As apurações revelaram que os motéis eram usados não apenas para o faturamento direto, mas também para justificar lucros e dividendos desproporcionais. Em um dos casos, um motel distribuiu 64% da receita bruta declarada. Restaurantes vinculados aos motéis, com CNPJs próprios, também integravam o esquema. Um deles chegou a distribuir R$ 1,7 milhão em lucros após declarar receita de R$ 6,8 milhões entre 2022 e 2023.
Além da movimentação atípica, os CNPJs dos motéis foram usados em operações imobiliárias suspeitas. Um deles adquiriu um imóvel de R$ 1,8 milhão em 2021, enquanto outro comprou um imóvel de R$ 5 milhões em 2023. Parte dos terrenos onde funcionam os motéis, avaliados em mais de R$ 20 milhões, também está em nome de empresas ligadas ao grupo.

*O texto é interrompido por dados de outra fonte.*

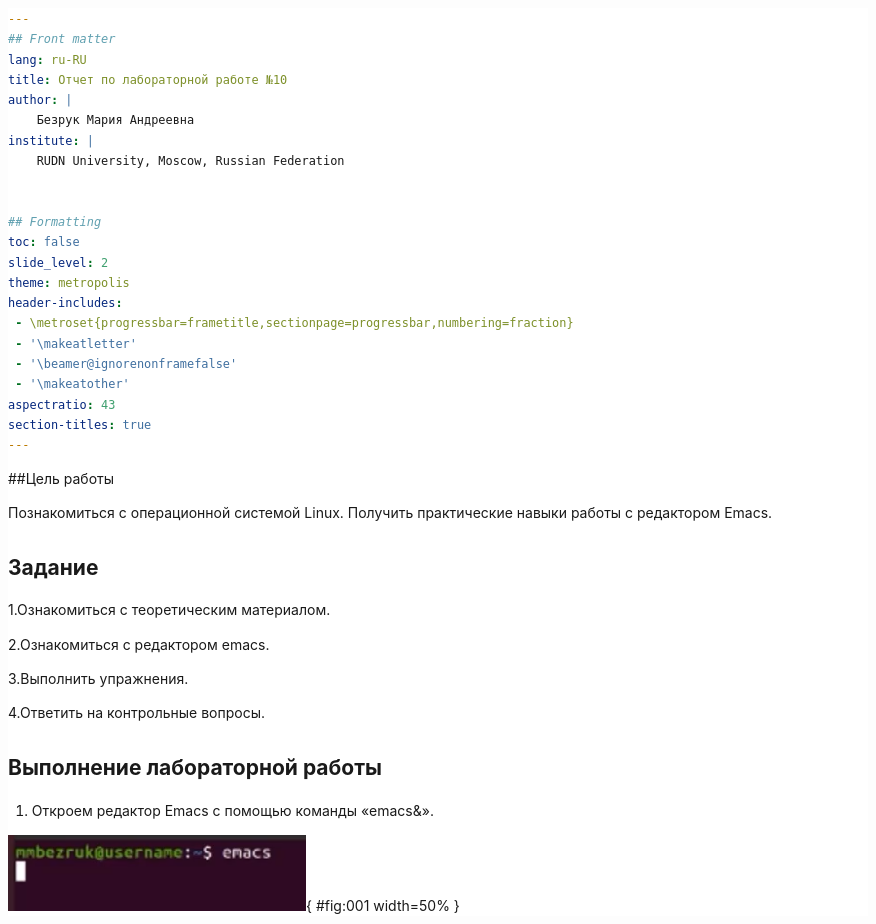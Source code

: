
```yaml
---
## Front matter
lang: ru-RU
title: Отчет по лабораторной работе №10
author: |
	Безрук Мария Андреевна
institute: |
	RUDN University, Moscow, Russian Federation
	

## Formatting
toc: false
slide_level: 2
theme: metropolis
header-includes: 
 - \metroset{progressbar=frametitle,sectionpage=progressbar,numbering=fraction}
 - '\makeatletter'
 - '\beamer@ignorenonframefalse'
 - '\makeatother'
aspectratio: 43
section-titles: true
---
```


##Цель работы

Познакомиться с операционной системой Linux. Получить практические навыки работы с редактором Emacs.

## Задание

1.Ознакомиться с теоретическим материалом.

2.Ознакомиться с редактором emacs.

3.Выполнить упражнения.

4.Ответить на контрольные вопросы.

## Выполнение лабораторной работы

1) Откроем редактор Emacs с помощью команды «emacs&».

![Открытие редактора](image/1.png){ #fig:001 width=50% }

Os recursos obtidos com o esquema financiaram a compra de bens de luxo, como um iate de 23 metros, dois helicópteros e um Lamborghini Urus. Segundo a Receita, esses bens representam apenas 10% do patrimônio real dos envolvidos, já que o grupo também utilizava empresas de fachada e patrimoniais para ocultar valores.
A Operação Spare, deflagrada nesta quinta-feira (25), cumpriu 25 mandados de busca e apreensão em São Paulo, Santo André, Barueri, Bertioga, Campos do Jordão e Osasco. A ação contou com a participação de 64 servidores da Receita Federal, 28 do MP-SP e cerca de 100 policiais militares.
As investigações apontam que o esquema era comandado pelo empresário Flávio Silvério Siqueira, o “Flavinho”, já suspeito de usar postos de combustíveis e outros negócios para lavar dinheiro do PCC.
De acordo com a Receita, a descoberta da rede de motéis mostra a sofisticação da facção criminosa em diversificar seus negócios ilícitos. “Essas estruturas formais funcionavam como mecanismos para inserir recursos ilícitos na economia, mascarando sua verdadeira origem”, afirmou o órgão em nota.